Let $\vec{\beta}_{1} = \lambda \vec{\alpha}$,where $\lambda$ is a scalar. Then $\vec{\beta}_{1} = 3\lambda \hat{i} - \lambda \hat{j}$.
Now,$\vec{\beta}_{2} = \vec{\beta} - \vec{\beta}_{1} = (2 - 3\lambda) \hat{i} + (1 + \lambda) \hat{j} - 3\hat{k}$.
Since $\vec{\beta}_{2}$ is perpendicular to $\vec{\alpha}$,we have $\vec{\alpha} \cdot \vec{\beta}_{2} = 0$.

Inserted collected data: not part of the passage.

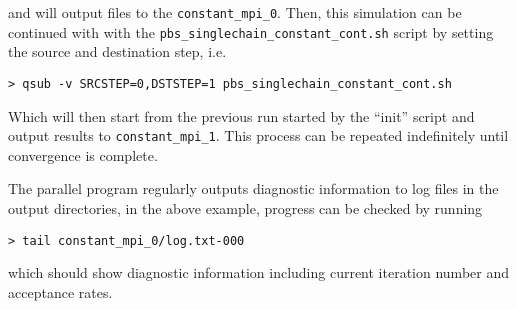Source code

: \documentclass{article}
\begin{document}
and will output files to the {\tt constant\_mpi\_0}. Then, this
simulation can be continued with with the {\tt pbs\_singlechain\_constant\_cont.sh}
script by setting the source and destination step, i.e.

\begin{verbatim}
> qsub -v SRCSTEP=0,DSTSTEP=1 pbs_singlechain_constant_cont.sh
\end{verbatim}

Which will then start from the previous run started by the ``init'' script and
output results to {\tt constant\_mpi\_1}. This process can be repeated indefinitely
until convergence is complete.

The parallel program regularly outputs diagnostic information to log files in the
output directories, in the above example, progress can be checked by running

\begin{verbatim}
> tail constant_mpi_0/log.txt-000
\end{verbatim}

which should show diagnostic information including current iteration number and
acceptance rates.
\end{document}
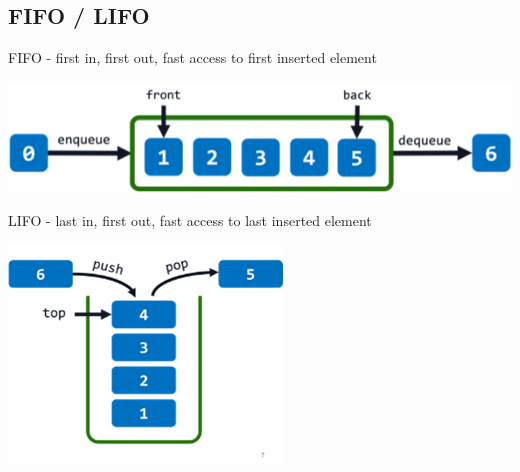 \subsection{FIFO / LIFO}
    FIFO - first in, first out, fast access to first inserted element
    {\centering \includegraphics[width = 0.8\linewidth]{src/4_data_structure/images/fifo.png} \par}
    LIFO - last in, first out, fast access to last inserted element
    {\centering \includegraphics[width = 0.5\linewidth]{src/4_data_structure/images/lifo.png} \par}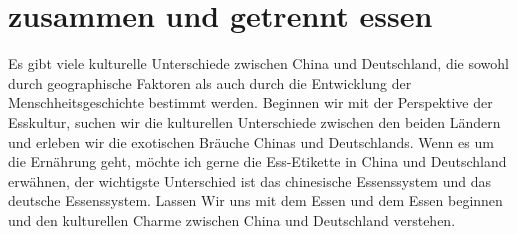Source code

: \section{zusammen und getrennt essen}
\mypar
Es gibt viele kulturelle Unterschiede zwischen China und Deutschland, die sowohl durch geographische Faktoren als auch durch die Entwicklung der Menschheitsgeschichte bestimmt werden. Beginnen wir mit der Perspektive der Esskultur, suchen wir die kulturellen Unterschiede zwischen den beiden Ländern und erleben wir die exotischen Bräuche Chinas und Deutschlands. Wenn es um die Ernährung geht, möchte ich gerne die Ess-Etikette in China und Deutschland erwähnen, der wichtigste Unterschied ist das chinesische Essenssystem und das deutsche Essenssystem. Lassen Wir uns mit dem Essen und dem Essen beginnen und den kulturellen Charme zwischen China und Deutschland verstehen.
\mypar
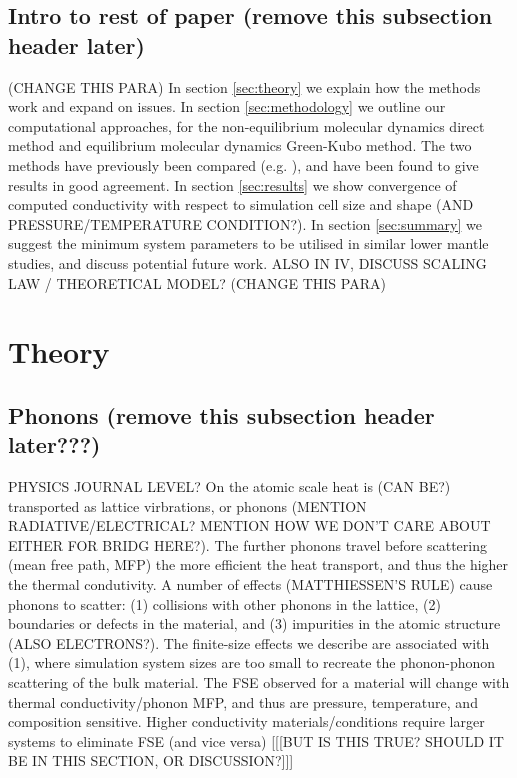 \documentclass[%
preprint,                                  %
nofootinbib,
 amsmath,amssymb,
 aps,
]{revtex4-1}
\begin{document}








\subsection{\label{sec:intro.end}Intro to rest of paper (remove this subsection header later)}


(CHANGE THIS PARA) 
In section \ref{sec:theory} we explain how the methods work and expand on issues.
In section \ref{sec:methodology} we outline our computational approaches, for the non-equilibrium molecular dynamics direct method and equilibrium molecular dynamics Green-Kubo method. The two methods have previously been compared (e.g. \citet{Schelling2002}), and have been found to give results in good agreement. 
In section \ref{sec:results} we show convergence of computed conductivity with respect to simulation cell size and shape (AND PRESSURE/TEMPERATURE CONDITION?). 
In section \ref{sec:summary} we suggest the minimum system parameters to be utilised in similar lower mantle studies, and discuss potential future work. ALSO IN IV, DISCUSS SCALING LAW / THEORETICAL MODEL?
(CHANGE THIS PARA) 





\section{\label{sec:theory}Theory}

\subsection{\label{sec:intro.phon}Phonons (remove this subsection header later???)}

PHYSICS JOURNAL LEVEL? 
On the atomic scale heat is (CAN BE?) transported as lattice virbrations, or phonons (MENTION RADIATIVE/ELECTRICAL? MENTION HOW WE DON'T CARE ABOUT EITHER FOR BRIDG HERE?). The further phonons travel before scattering (mean free path, MFP) the more efficient the heat transport, and thus the higher the thermal condutivity. A number of effects (MATTHIESSEN'S RULE) cause phonons to scatter: (1) collisions with other phonons in the lattice, (2) boundaries or defects in the material, and (3) impurities in the atomic structure (ALSO ELECTRONS?). The finite-size effects we describe are associated with (1), where simulation system sizes are too small to recreate the phonon-phonon scattering of the bulk material. The FSE observed for a material will change with thermal conductivity/phonon MFP, and thus are pressure, temperature, and composition sensitive. Higher conductivity materials/conditions require larger systems to eliminate FSE (and vice versa) [[[BUT IS THIS TRUE? SHOULD IT BE IN THIS SECTION, OR DISCUSSION?]]]
\end{document}
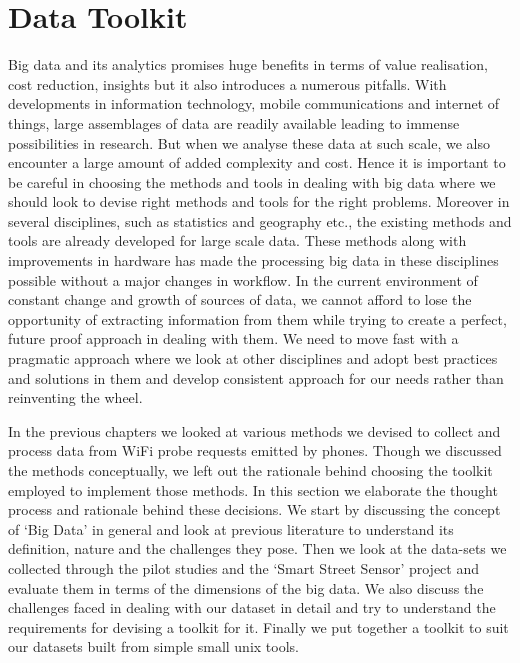 
\section{Data Toolkit}

Big data and its analytics promises huge benefits in terms of value realisation, cost reduction, insights but it also introduces a numerous pitfalls.
With developments in information technology, mobile communications and internet of things, large assemblages of data are readily available leading to immense possibilities in research.
But when we analyse these data at such scale, we also encounter a large amount of added complexity and cost.
Hence it is important to be careful in choosing the methods and tools in dealing with big data where we should look to devise right methods and tools for the right problems.
Moreover in several disciplines, such as statistics and geography etc., the existing methods and tools are already developed for large scale data.
These methods along with improvements in hardware has made the processing big data in these disciplines possible without a major changes in workflow.
In the current environment of constant change and growth of sources of data, we cannot afford to lose the opportunity of extracting information from them while trying to create a perfect, future proof approach in dealing with them.
We need to move fast with a pragmatic approach where we look at other disciplines and adopt best practices and solutions in them and develop consistent approach for our needs rather than reinventing the wheel.

In the previous chapters we looked at various methods we devised to collect and process data from WiFi probe requests emitted by phones.
Though we discussed the methods conceptually, we left out the rationale behind choosing the toolkit employed to implement those methods.
In this section we elaborate the thought process and rationale behind these decisions.
We start by discussing the concept of `Big Data' in general and look at previous literature to understand its definition, nature and the challenges they pose.
Then we look at the data-sets we collected through the pilot studies and the `Smart Street Sensor' project and evaluate them in terms of the dimensions of the big data.
We also discuss the challenges faced in dealing with our dataset in detail and try to understand the requirements for devising a toolkit for it.
Finally we put together a toolkit to suit our datasets built from simple small unix tools.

$3(2 - 3\lambda) - 1(1 + \lambda) = 0$
$6 - 9\lambda - 1 - \lambda = 0$
$5 - 10\lambda = 0 \implies \lambda = \frac{1}{2}$.
Thus,$\vec{\beta}_{1} = \frac{3}{2}\hat{i} - \frac{1}{2}\hat{j}$ and $\vec{\beta}_{2} = \frac{1}{2}\hat{i} + \frac{3}{2}\hat{j} - 3\hat{k}$.